Vail isn’t the only resort to conjure up such ideas. Aspen earned its high-class cred years ago with its Austrian ski instructors, the celebrities the resort attracted and the high-class gentry that followed, Garrison said. And back in the ’70s and ’80s, when Garrison was still skiing in jeans and making snarky bumper stickers in Crested Butte, it was Aspen that was the biggest target, he said.

Lately, though, Aspen’s been throwing its stones at Vail. When Rock Resorts, the hotel management division of Vail Resorts, announced it would be taking over the management at Aspen’s Hotel Jerome, a few residents couldn’t help but express their disdain in the local paper, even if jokingly.

“I remember my first response was, ‘Why wouldn’t Vail want to be in Aspen?'” said Jeff Hanle, the spokesman for Aspen Skiing Co.
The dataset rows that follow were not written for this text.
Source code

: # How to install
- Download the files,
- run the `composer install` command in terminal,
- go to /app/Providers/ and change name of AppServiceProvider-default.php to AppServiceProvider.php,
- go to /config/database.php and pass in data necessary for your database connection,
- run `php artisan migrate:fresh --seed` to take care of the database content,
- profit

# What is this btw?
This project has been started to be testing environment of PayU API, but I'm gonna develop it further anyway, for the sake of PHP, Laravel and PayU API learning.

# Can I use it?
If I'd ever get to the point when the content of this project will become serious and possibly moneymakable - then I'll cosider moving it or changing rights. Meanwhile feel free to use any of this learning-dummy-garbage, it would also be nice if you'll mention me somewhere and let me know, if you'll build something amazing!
Hanle chuckles when asked about the Vail versus Aspen rivalry ” or any rivalry, for that matter. Those barbs are usually traded just by locals, not ski resort reps, and while Aspen Skiing Co. enjoys the pride its local residents have in the resort and town, fueling those competitions isn’t part of the Aspen marketing strategy.
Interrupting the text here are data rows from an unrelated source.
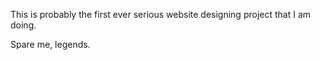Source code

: This is probably the first ever serious website designing project that I am doing.

Spare me, legends.
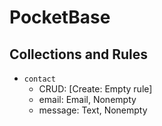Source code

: # PocketBase

## Collections and Rules

- `contact`
  - CRUD: [Create: Empty rule]
  - email: Email, Nonempty
  - message: Text, Nonempty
“Everybody’s got great skiing and great attributes,” Hanle said. “What every resort really does is market their unique strengths.”

Aspen locals take pride in shorter lift lines and uncrowded slopes ” though, “we are ski operators and we want more skiers,” Hanle said.

And it makes sense for those in Vail to brag about its size and relative easy-to-get-to location off I-70, he said.

So why are both so often put down by everyone else?

“Because they are both very successful, high-end resorts with fantastic skiing,” Hanle said. “They are the best ski areas in the country … They certainly have more name recognition for Aspen and Vail than any other resorts worldwide.”

Vail’s goal is to provide a “remarkably consistent experience,” Jensen said. Skiers who frequent Vail have come to expect well-groomed runs, good snow, fast, dependable lifts and fantastic customer service. Vail has earned its status by providing a consistently good experience, Jensen said.

“We try to appeal to a broad section of the marketplace,” he said. “We’re proud of how many locals ski, how we have this mix of day-skier traffic which rounds out our mountain, and then yes, the baby boom generation has done well financially and Vail has benefited from it, and Aspen has benefited from it. I do think resorts would like the wealthy customers that we see at Vail to be at their resort.”

But like any company, Vail is evolving. While the resort has no plans to abandon the wealthy customers that have helped make Vail successful, Vail also is reaching out to younger snow lovers. Events like The Session, a snowboarding competition held in mid-winter, and the ski season kick-off party, Snow Daze, which will host rap artist Ludacris this year, are examples of how Vail is trying to lure tomorrow’s second-home owners to the slopes today.

“I think we’re fairly good at compartmentalizing our customer sub-segments,” Jensen said. “The mountain helps us do that. We have a customer who likes the front-side groomers, we have the terrain park in Golden Park for younger snowboarders … With 5,280 acres we can accommodate 15,000 to 20,000 people without a significant amount of crowding.”

But can Vail always succeed in being all things to all people? Garrison suggests the answer to that is no.

“I think we are going to see a split, and one part of that split is a combination resort and community that is balanced on a year-round basis and does include a mix of locals and visitors and second-home owners and probably sustains itself (year-round),” Garrison said. “There’s going to be another kind of resort that is exclusive in nature, and you’ll be able to tell pretty easily by the gate you have to go through to get to it.”

For Vail to continue to be as successful as it has been, it will need to model itself after the first example, Garrison said. And to do that, Vail will need to hold onto what few locals it has, or risk turning into Garrison’s second example.

“As Vail grows and isn’t so much just a resort, and has to blend in the second-home owners, it will have to look for early warning signs, to check if you don’t have the heart and soul of the community anymore,” he said.